## DATA FOR THE TASK
===============
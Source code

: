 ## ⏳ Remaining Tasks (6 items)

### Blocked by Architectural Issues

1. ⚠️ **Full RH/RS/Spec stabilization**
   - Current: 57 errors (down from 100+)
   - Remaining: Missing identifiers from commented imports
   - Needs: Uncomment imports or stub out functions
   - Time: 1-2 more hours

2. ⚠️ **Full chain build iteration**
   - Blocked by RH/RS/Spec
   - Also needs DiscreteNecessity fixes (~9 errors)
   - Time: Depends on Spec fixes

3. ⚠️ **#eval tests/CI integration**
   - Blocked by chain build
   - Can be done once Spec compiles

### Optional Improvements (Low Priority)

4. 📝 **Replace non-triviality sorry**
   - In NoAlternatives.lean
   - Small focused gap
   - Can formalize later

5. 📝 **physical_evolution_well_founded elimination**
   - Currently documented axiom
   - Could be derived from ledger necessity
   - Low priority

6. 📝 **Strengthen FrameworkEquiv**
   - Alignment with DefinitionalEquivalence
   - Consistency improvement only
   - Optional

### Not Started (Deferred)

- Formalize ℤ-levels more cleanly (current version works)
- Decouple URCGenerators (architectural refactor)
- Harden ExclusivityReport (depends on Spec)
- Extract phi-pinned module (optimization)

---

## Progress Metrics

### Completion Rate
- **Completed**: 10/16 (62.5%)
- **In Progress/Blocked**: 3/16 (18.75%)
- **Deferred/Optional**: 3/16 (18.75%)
===============
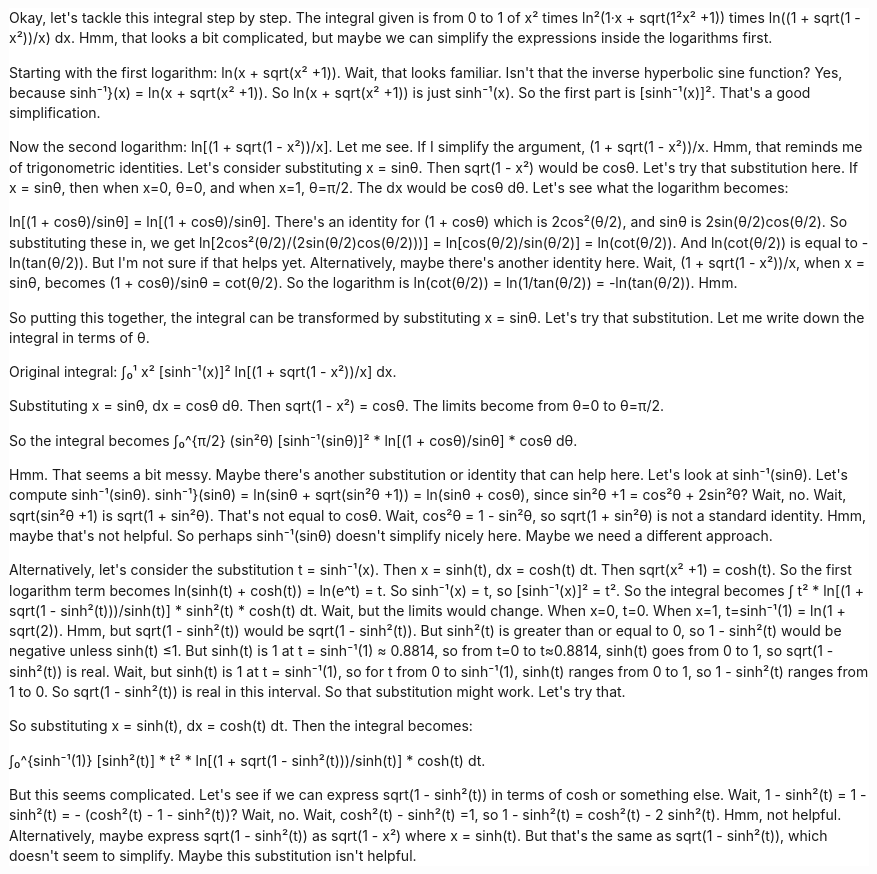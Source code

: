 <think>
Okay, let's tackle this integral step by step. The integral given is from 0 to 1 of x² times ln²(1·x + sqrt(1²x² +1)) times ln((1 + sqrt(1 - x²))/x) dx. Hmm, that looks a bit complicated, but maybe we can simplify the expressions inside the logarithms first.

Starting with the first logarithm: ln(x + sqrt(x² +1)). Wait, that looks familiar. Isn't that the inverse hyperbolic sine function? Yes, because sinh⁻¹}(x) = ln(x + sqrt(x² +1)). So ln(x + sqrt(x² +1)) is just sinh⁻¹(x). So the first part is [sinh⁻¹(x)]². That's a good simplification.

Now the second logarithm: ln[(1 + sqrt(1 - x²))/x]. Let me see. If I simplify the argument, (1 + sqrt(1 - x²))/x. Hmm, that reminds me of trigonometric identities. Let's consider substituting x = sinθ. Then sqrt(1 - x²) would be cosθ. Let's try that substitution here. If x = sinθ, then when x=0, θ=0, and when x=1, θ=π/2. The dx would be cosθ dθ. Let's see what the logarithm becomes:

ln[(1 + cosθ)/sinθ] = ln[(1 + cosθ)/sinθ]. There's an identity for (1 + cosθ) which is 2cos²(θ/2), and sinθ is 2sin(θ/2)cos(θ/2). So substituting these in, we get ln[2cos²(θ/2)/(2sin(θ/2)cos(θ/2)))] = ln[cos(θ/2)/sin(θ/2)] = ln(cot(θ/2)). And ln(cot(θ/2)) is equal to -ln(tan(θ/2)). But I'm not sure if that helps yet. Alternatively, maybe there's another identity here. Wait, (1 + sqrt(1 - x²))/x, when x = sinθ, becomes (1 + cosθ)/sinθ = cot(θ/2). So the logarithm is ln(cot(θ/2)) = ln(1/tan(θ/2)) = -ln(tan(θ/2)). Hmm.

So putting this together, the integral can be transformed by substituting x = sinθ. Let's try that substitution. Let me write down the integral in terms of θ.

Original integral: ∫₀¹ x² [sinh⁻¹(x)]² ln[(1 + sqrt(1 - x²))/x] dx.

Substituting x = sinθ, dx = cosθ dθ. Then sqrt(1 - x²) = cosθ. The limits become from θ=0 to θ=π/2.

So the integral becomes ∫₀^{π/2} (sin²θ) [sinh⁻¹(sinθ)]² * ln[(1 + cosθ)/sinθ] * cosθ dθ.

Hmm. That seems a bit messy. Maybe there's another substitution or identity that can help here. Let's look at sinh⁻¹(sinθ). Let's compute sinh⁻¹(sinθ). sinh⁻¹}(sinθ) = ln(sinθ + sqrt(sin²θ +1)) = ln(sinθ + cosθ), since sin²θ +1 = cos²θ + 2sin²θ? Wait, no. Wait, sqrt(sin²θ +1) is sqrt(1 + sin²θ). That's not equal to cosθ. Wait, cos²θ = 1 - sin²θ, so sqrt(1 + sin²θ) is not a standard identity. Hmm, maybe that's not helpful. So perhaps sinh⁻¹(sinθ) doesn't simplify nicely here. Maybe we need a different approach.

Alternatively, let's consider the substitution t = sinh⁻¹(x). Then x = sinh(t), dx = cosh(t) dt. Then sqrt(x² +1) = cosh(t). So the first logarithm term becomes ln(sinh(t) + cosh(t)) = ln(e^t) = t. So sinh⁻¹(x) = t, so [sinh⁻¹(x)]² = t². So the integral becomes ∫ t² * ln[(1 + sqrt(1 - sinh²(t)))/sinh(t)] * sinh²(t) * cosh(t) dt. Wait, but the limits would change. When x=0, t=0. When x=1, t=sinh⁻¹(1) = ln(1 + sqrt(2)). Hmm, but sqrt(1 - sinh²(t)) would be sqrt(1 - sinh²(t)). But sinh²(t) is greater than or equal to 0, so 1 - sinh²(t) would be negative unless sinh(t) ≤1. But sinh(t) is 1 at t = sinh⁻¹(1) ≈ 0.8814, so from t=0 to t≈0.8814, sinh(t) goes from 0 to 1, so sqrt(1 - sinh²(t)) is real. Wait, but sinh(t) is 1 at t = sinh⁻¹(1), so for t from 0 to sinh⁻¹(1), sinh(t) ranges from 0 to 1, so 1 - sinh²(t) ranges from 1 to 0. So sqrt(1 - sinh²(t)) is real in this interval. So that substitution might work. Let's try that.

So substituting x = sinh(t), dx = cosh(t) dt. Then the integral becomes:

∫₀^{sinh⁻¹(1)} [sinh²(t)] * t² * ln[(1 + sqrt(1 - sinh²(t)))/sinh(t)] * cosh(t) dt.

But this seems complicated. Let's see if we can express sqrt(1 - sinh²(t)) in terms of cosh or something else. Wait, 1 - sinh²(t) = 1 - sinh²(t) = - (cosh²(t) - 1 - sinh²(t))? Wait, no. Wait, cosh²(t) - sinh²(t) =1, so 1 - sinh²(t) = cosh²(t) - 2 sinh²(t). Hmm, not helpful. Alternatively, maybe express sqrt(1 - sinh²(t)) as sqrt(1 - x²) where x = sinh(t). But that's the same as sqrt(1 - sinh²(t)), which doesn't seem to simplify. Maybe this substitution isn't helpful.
===============
## PROBLEM REQUIREMENTS
How many lines in the entries above hold the word "down"? Reply with the number by itself.

## OUTPUT FOR THIS TASK
2